I created data frames of varying lengths and measured the time it took to complete the transformation. I imagined that if I were a Product Manager faced with this optimization decision, I need to decide how much savings in time and resources would be enough evidence to put this on the roadmap, depending on the time it would take to implement the changes (cost) versus the benefits of these changes in this cost-benefit analysis. This is important to know beforehand for conducting a Power Analysis.
Power Analysis
A Power Analysis is comprised of 4 components:
- Effect size
- Sample size
- Significance
- Power
In order to estimate the sample size, we would need to estimate the effect size (aka minimum detectable effect) that we’re interested in detecting to achieve statistical power of 80% (this is set by convention). This is important because we don’t want to conduct an underpowered test, which would waste time and resources. Conversely, an over-powered test also wastes time and resources collecting data that contribute marginal increase in accuracy. By conducting a power analysis, we have a reference point to decide the optimal length of time needed to run the experiment given our constraints.
Exploratory Analysis
After collecting the data that I needed to conduct the experiment, I plotted the results in a boxplot to easily visualize the differences between these two samples. There doesn’t seem to be a difference between them at first glance, but I decided to do my due-diligence and make sure by performing statistical tests of significance.
Statistical Analysis
Student’s T-Test
To perform a t-test, I needed to make sure the assumptions were met since it is a parametric test. Most notably, the t-test assumes that the population from which we are drawing samples from is of a normal distribution. These boxplots suggest that I do not meet this requirement. A way to quickly visually assess normality would be using the Quantile-Quantile (QQ) plots. Here is what a QQ plot looks like for a normally distributed population
Here is what the QQ plots for my samples look like. Just to be safe, I opted for non-parametric tests like the Mann-Whitney U test. After running this test, I get a p-value which suggests that the two distributions of my experiment are different. Unfortunately this doesn’t tell me what is different about my samples (e.g. mean, median, variance, etc.). To further explore the differences, I used nonparametric resampling techniques like Permutation Tests and Bootstrapping. Because these do not make assumptions about the underlying data, it is ok to use it for this experiment.
Results
I conducted Permutation tests on the mean, median, and variance to identify how my samples are different. The p-values for differences in mean, medians and variance suggest that we have evidence to reject the null hypothesis. Note, because technically we are applying multiple statistical tests to the same dataset, some correction needs to be applied to prevent the increased risk of false-positives. Even with a Bonferroni correction applied to these p-values, they are sufficiently low to reject the null hypothesis.

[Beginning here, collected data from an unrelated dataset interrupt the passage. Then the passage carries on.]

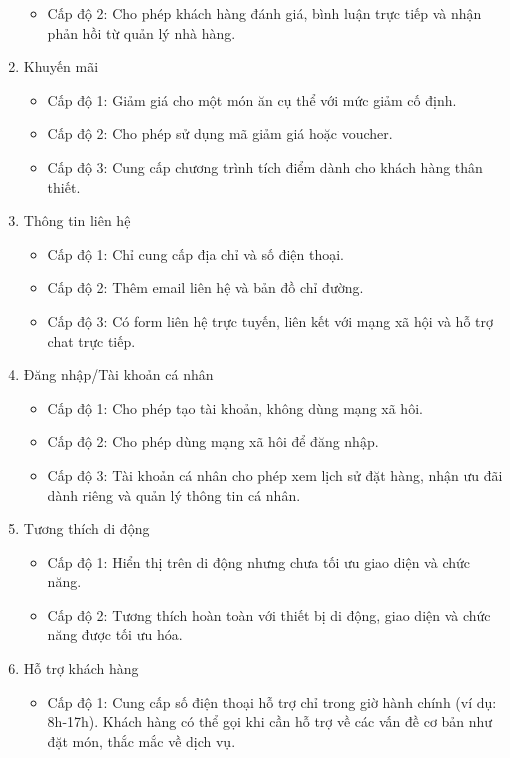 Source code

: \begin{enumerate}
\begin{itemize}
		      \item Cấp độ 2: Cho phép khách hàng đánh giá, bình luận trực tiếp và nhận phản hồi từ quản lý nhà hàng.
	      \end{itemize}
	\item Khuyến mãi
	      \begin{itemize}
		      \item Cấp độ 1: Giảm giá cho một món ăn cụ thể với mức giảm cố định.
		      \item Cấp độ 2: Cho phép sử dụng mã giảm giá hoặc voucher.
		      \item Cấp độ 3: Cung cấp chương trình tích điểm dành cho khách hàng thân thiết.
	      \end{itemize}
	\item Thông tin liên hệ
	      \begin{itemize}
		      \item Cấp độ 1: Chỉ cung cấp địa chỉ và số điện thoại.
		      \item Cấp độ 2: Thêm email liên hệ và bản đồ chỉ đường.
		      \item Cấp độ 3: Có form liên hệ trực tuyến, liên kết với mạng xã hội và hỗ trợ chat trực tiếp.
	      \end{itemize}
	\item Đăng nhập/Tài khoản cá nhân
	      \begin{itemize}
		      \item Cấp độ 1: Cho phép tạo tài khoản, không dùng mạng xã hôi.
		      \item Cấp độ 2: Cho phép dùng mạng xã hôi để đăng nhập.
		      \item Cấp độ 3: Tài khoản cá nhân cho phép xem lịch sử đặt hàng, nhận ưu đãi dành riêng và quản lý thông tin cá nhân.
	      \end{itemize}
	\item Tương thích di động
	      \begin{itemize}
		      \item Cấp độ 1: Hiển thị trên di động nhưng chưa tối ưu giao diện và chức năng.
		      \item Cấp độ 2: Tương thích hoàn toàn với thiết bị di động, giao diện và chức năng được tối ưu hóa.
	      \end{itemize}
	\item Hỗ trợ khách hàng
	      \begin{itemize}
		      \item Cấp độ 1: Cung cấp số điện thoại hỗ trợ chỉ trong giờ hành chính (ví dụ: 8h-17h). Khách hàng có thể gọi khi cần hỗ trợ về các vấn đề cơ bản như đặt món, thắc mắc về dịch vụ.

\end{itemize}
\end{enumerate}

To quantify how different the median and variances are between the populations, I used bootstrapping to create confidence intervals for these test statistics. Because of the Central Limit Theorem, bootstrapping exhibits a normal distribution for the test-statistics.
Our 95% confidence interval finds a 1.56% to 1.62% mean reduction in computation time. This is interpreted as
if we conducted multiple repeated studies, we are 95% confident that the true population parameter is captured in this range.
Key Takeaways
Statistical Significance v. Practical Significance
But just because something is statistically significant, doesn’t mean that it is practically significant. By this, I mean we need to ask ourselves if this magnitude of difference makes a justifiable impact to our business and decisions. Conversely, keep in mind that the threshold for statistical significance is based on tolerance for false positives. This can be unique to each situation and does not need to be 5%. Depending on the experiment and company, you may choose to move forward with the changes even though you didn’t meet the statistical significance threshold–that is something that you as a stakeholder will decide.